Gutsy McGlynn forced to dig deep in Florida

TWELVE months is a long time in sport, just ask Strabane native Aidan McGlynn.

One year ago the 38 year-old was celebrating his best ever finish at an ITU Paratriathlon World Cup event when he finished second in his class at the final round in Sarasota, Florida.

Ahead of this season, the Tyrone man was determined to use this season to get himself in peak condition for Olympic qualification, which runs from June 2019 to June 2020.


Unfortunately for Aidan, injury has all but put paid to those dreams in 2018 and although nowhere near in the condition he would have hoped to be at this stage of the year, he travelled to America determined to finish only his second event of the season – the race in Sarasota should have been his eighth!

“[It was my] first race in a while. 2018 has been a very difficult year due to injury. Having to miss the biggest part of this season has been very difficult to accept, this year has been fraught with lots of low moments, one after the other (life throwing curved balls) but I’ve come out the other side, with the help of great family and friends around me,” he explained.

Unfortunately for Aidan, his hopes of a good result were also dented when, before the race started, it was changed to a duathlon as the water quality in Florida wasn’t up to standard.

Having been an international class swimmer, representng Ireland at the 2004 Paralympics in Athens, that meant he missed out on his strongest discipline.

Regardless, he toed the start line and delivered an unbelievabley courageous performance, that saw him forced to carry his bike and battle blisters along the way.

“It was always going to be a struggle with only a few weeks of training under the belt at this level,” he acknowledged.

“I felt completely exposed during the race, [the] main thought in my head during it was how to get better, how to improve – I guess that’s competitive sport it gives you so many mixed emotions on race day.

“After the first run I was way of the pace, [the] guys at the front [were] just too quick. [The] first two laps on the bike didn’t feel good, [and on the] last lap I punctured with 1.5K to go.

“My instant thought was to pull out and get a DNF but then I thought I could get off my bike, throw it over my shoulder and run 1K to transition and still finish the race!

“So that’s exactly what I did.
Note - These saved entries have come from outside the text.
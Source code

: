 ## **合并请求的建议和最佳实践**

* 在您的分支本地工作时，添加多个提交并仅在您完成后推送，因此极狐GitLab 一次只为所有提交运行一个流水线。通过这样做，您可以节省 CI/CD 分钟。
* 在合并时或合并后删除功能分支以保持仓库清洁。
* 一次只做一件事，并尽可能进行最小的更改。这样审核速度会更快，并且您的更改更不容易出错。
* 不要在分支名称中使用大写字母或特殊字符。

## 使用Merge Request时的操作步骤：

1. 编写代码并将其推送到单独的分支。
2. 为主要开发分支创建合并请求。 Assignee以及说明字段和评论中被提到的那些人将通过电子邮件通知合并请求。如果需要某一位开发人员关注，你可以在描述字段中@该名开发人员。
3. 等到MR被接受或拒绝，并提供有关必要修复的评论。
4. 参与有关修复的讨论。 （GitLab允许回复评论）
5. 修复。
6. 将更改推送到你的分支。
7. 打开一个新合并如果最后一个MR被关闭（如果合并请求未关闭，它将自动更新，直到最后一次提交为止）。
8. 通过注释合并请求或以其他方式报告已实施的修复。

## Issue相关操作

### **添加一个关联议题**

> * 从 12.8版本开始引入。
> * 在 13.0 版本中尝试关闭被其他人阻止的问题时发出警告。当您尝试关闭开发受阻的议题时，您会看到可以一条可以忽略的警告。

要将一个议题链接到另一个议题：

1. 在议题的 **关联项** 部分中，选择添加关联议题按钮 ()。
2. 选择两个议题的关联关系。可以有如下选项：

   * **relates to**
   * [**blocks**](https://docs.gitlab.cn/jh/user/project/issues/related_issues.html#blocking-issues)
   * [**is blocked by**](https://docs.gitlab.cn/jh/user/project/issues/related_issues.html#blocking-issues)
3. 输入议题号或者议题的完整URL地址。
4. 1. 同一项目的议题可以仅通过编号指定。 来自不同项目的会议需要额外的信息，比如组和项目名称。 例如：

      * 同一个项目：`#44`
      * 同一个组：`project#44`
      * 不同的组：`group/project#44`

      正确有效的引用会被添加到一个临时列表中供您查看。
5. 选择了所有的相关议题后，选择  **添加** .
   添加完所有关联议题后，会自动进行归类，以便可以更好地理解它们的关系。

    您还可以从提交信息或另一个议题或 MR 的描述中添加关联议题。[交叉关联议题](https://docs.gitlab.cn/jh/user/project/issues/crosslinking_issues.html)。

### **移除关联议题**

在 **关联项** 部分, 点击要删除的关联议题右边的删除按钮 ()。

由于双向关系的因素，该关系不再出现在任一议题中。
I ran with 1000m to go with my bike on my shoulder with a few odd looks from some of the race officials (still within the rules).
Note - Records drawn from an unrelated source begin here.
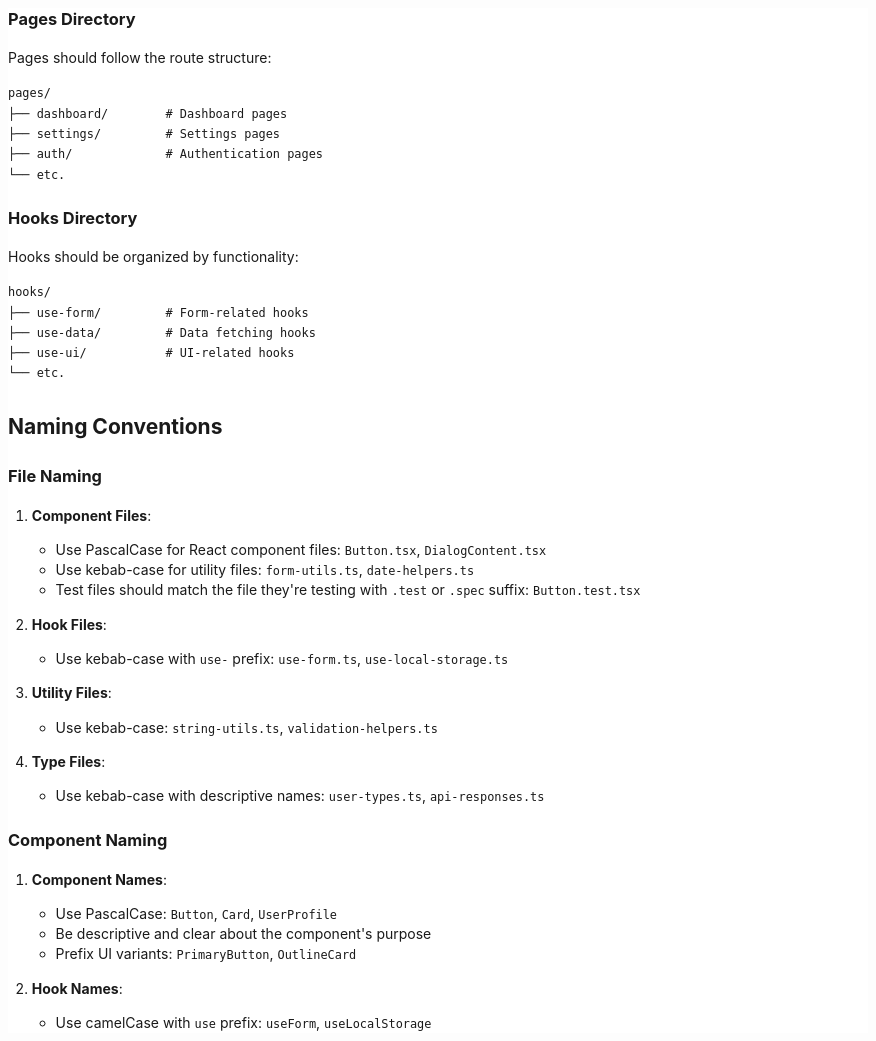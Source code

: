 ### Pages Directory

Pages should follow the route structure:

```
pages/
├── dashboard/        # Dashboard pages
├── settings/         # Settings pages
├── auth/             # Authentication pages
└── etc.
```

### Hooks Directory

Hooks should be organized by functionality:

```
hooks/
├── use-form/         # Form-related hooks
├── use-data/         # Data fetching hooks
├── use-ui/           # UI-related hooks
└── etc.
```

## Naming Conventions

### File Naming

1. **Component Files**:

   - Use PascalCase for React component files: `Button.tsx`, `DialogContent.tsx`
   - Use kebab-case for utility files: `form-utils.ts`, `date-helpers.ts`
   - Test files should match the file they're testing with `.test` or `.spec` suffix: `Button.test.tsx`

2. **Hook Files**:

   - Use kebab-case with `use-` prefix: `use-form.ts`, `use-local-storage.ts`

3. **Utility Files**:

   - Use kebab-case: `string-utils.ts`, `validation-helpers.ts`

4. **Type Files**:
   - Use kebab-case with descriptive names: `user-types.ts`, `api-responses.ts`

### Component Naming

1. **Component Names**:

   - Use PascalCase: `Button`, `Card`, `UserProfile`
   - Be descriptive and clear about the component's purpose
   - Prefix UI variants: `PrimaryButton`, `OutlineCard`

2. **Hook Names**:

   - Use camelCase with `use` prefix: `useForm`, `useLocalStorage`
“By the time I made it into T2 my feet were in bits, four huge blisters on one foot, racked the bike, running shoes on and away I went on the final run.

“As I ran out of T2 I got such a huge cheer from those in the grandstand which spurred me on but my day was well over.
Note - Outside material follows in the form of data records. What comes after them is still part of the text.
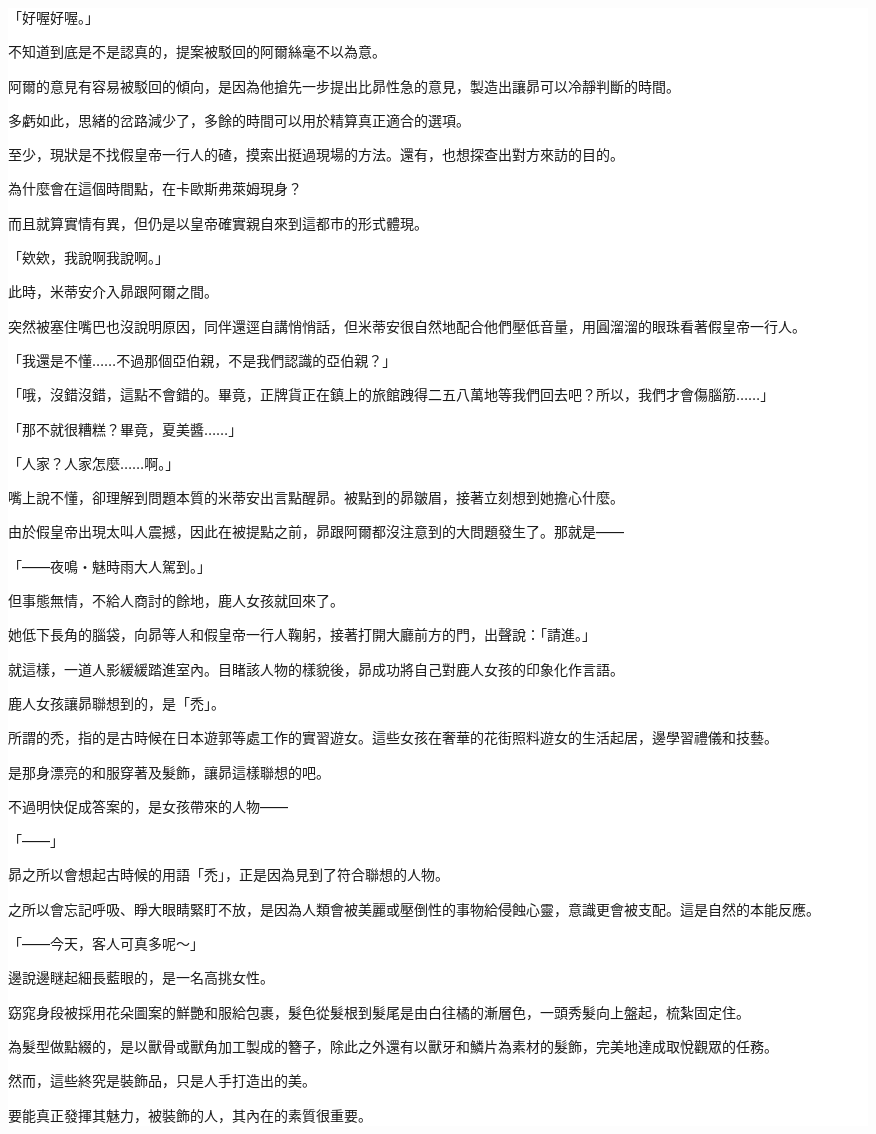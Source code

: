 「好喔好喔。」

不知道到底是不是認真的，提案被駁回的阿爾絲毫不以為意。

阿爾的意見有容易被駁回的傾向，是因為他搶先一步提出比昴性急的意見，製造出讓昴可以冷靜判斷的時間。

多虧如此，思緒的岔路減少了，多餘的時間可以用於精算真正適合的選項。

至少，現狀是不找假皇帝一行人的碴，摸索出挺過現場的方法。還有，也想探查出對方來訪的目的。

為什麼會在這個時間點，在卡歐斯弗萊姆現身？

而且就算實情有異，但仍是以皇帝確實親自來到這都市的形式體現。

「欸欸，我說啊我說啊。」

此時，米蒂安介入昴跟阿爾之間。

突然被塞住嘴巴也沒說明原因，同伴還逕自講悄悄話，但米蒂安很自然地配合他們壓低音量，用圓溜溜的眼珠看著假皇帝一行人。

「我還是不懂……不過那個亞伯親，不是我們認識的亞伯親？」

「哦，沒錯沒錯，這點不會錯的。畢竟，正牌貨正在鎮上的旅館跩得二五八萬地等我們回去吧？所以，我們才會傷腦筋……」

「那不就很糟糕？畢竟，夏美醬……」

「人家？人家怎麼……啊。」

嘴上說不懂，卻理解到問題本質的米蒂安出言點醒昴。被點到的昴皺眉，接著立刻想到她擔心什麼。

由於假皇帝出現太叫人震撼，因此在被提點之前，昴跟阿爾都沒注意到的大問題發生了。那就是——

「——夜鳴・魅時雨大人駕到。」

但事態無情，不給人商討的餘地，鹿人女孩就回來了。

她低下長角的腦袋，向昴等人和假皇帝一行人鞠躬，接著打開大廳前方的門，出聲說：「請進。」

就這樣，一道人影緩緩踏進室內。目睹該人物的樣貌後，昴成功將自己對鹿人女孩的印象化作言語。

鹿人女孩讓昴聯想到的，是「禿」。

所謂的禿，指的是古時候在日本遊郭等處工作的實習遊女。這些女孩在奢華的花街照料遊女的生活起居，邊學習禮儀和技藝。

是那身漂亮的和服穿著及髮飾，讓昴這樣聯想的吧。

不過明快促成答案的，是女孩帶來的人物——

「——」

昴之所以會想起古時候的用語「禿」，正是因為見到了符合聯想的人物。

之所以會忘記呼吸、睜大眼睛緊盯不放，是因為人類會被美麗或壓倒性的事物給侵蝕心靈，意識更會被支配。這是自然的本能反應。

「——今天，客人可真多呢～」

邊說邊瞇起細長藍眼的，是一名高挑女性。

窈窕身段被採用花朵圖案的鮮艷和服給包裹，髮色從髮根到髮尾是由白往橘的漸層色，一頭秀髮向上盤起，梳紮固定住。

為髮型做點綴的，是以獸骨或獸角加工製成的簪子，除此之外還有以獸牙和鱗片為素材的髮飾，完美地達成取悅觀眾的任務。

然而，這些終究是裝飾品，只是人手打造出的美。

要能真正發揮其魅力，被裝飾的人，其內在的素質很重要。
“Anyway, [I] finished the race way down on time and position [but I’m] not dwelling on what’s been,” he concluded.

Determined to move on from what has been a frustrating and disappointing 12 months, Aidan now heads to Madeira (Portugal) next week for the final ITU World Cup race of the season in Funchal before putting in a gruelling winter program ahead of his first 2019 World Cup race in Tasmania (Australia) in March.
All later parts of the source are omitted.